Data modeling is the process of translating your understanding of the objects you study and the relationships between them into a form that takes advantage of the analytic methods you want to use, including digital technology.You start with an original source of raw data – text, transcripts, photos, or whatever you are studying. To summarize, analyze, and otherwise conduct further research, information is added to or collected on the data (e.g. annotations). Some analyses can be performed more easily on structured data, so information is grouped into categories and organized for easier computer processing. Data can now be grouped and arranged, and groups can be summarized to create an overall picture of the data
 
How do you do this? Coming up with a good data model is an art, not a science – if you have something that works for you, it’s correct. That said, there are some general tips that will help keep things running smoothly in most cases. The rest of this tutorial assumes that you are organizing your data using a spreadsheet program such as Excel.

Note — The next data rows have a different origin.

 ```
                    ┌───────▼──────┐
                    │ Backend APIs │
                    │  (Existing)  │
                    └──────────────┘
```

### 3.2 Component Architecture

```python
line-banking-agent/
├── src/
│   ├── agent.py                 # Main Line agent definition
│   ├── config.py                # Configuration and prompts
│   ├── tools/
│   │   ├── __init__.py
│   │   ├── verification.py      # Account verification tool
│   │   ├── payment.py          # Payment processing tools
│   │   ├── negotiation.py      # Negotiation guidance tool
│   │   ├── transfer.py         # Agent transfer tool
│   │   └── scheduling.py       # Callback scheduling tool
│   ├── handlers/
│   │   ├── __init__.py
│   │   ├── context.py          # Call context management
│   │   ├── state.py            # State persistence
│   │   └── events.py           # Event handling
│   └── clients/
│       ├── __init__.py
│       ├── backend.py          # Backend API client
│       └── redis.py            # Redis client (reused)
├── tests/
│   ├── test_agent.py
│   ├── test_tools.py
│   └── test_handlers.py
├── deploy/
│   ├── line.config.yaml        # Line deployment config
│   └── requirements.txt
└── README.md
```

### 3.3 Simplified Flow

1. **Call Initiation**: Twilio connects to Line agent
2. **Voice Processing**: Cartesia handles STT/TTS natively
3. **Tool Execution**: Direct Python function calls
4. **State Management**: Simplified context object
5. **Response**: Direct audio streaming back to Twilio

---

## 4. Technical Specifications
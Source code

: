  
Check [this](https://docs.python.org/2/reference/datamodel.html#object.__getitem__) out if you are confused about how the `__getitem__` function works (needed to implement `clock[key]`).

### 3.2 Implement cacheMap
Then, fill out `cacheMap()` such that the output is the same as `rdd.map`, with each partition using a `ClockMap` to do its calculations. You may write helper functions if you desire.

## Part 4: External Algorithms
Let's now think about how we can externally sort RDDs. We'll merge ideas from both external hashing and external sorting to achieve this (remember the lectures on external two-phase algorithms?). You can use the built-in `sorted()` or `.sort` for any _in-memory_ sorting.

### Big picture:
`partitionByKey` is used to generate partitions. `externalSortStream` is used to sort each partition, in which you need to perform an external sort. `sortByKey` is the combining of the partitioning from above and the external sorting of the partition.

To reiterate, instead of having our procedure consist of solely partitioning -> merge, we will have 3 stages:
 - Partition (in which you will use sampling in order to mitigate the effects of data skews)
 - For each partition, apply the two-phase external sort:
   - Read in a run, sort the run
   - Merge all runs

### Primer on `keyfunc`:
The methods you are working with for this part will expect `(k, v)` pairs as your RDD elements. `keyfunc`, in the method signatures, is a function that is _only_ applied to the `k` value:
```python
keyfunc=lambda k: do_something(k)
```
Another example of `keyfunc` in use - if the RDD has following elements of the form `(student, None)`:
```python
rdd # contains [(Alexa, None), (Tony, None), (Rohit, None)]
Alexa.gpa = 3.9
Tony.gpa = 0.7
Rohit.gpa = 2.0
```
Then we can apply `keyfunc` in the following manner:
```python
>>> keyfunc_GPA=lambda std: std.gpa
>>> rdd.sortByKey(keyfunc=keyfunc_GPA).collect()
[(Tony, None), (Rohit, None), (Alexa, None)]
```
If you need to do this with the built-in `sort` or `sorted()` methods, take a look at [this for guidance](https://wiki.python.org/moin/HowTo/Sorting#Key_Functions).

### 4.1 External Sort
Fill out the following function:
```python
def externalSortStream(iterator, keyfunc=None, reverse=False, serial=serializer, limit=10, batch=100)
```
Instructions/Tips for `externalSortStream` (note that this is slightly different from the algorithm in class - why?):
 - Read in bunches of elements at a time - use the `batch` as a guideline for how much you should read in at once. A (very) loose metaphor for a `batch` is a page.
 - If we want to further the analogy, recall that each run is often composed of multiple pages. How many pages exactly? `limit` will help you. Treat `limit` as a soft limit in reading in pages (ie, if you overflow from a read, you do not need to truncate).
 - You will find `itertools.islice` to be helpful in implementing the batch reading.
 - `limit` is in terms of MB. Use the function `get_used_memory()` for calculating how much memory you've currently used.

Basic rules for organizing data in spreadsheets

  • Put just one thing in a cell
  • Organize the data as a single rectangle, with subjects / cases as rows and variables / features as columns, and with a single row at the top with a brief descriptive name for what is in the column
  • Column headers should be brief and descriptive
  • Create a data dictionary – a separate document explaining what is in your rows and columns
  • Do not include calculations in the original data files
  • Do not use font color or highlighting as data

The Digital Humanities Workbench has an example of a well-structured spreadsheet on their site Structured Data. The article Data Organization in Spreadsheets has some rectangular and non-rectangular examples to illustrate the difference.

Characteristics of a good rectangle:

  • Each row is a case; a single instance of the thing you're examining
  • Figuring out what your case is - the fundamental, smallest unit or element of what you are studying - is an important part of constructing your data model
  • Each column is a feature or characteristic of the case - a variable
  • Setting up your data this way lets you make use of the features of your spreadsheet program - you can sort on characteristics, count them, and ask questions about the characteristics of your cases like what percentage of X is Y
  • If applicable, the source of a data item or characteristic should be included as a column

This illustration shows two rectangular spreadsheets. The second is a well-structured rectangle. The first is a rectangle but will cause issues with data entry and analysis.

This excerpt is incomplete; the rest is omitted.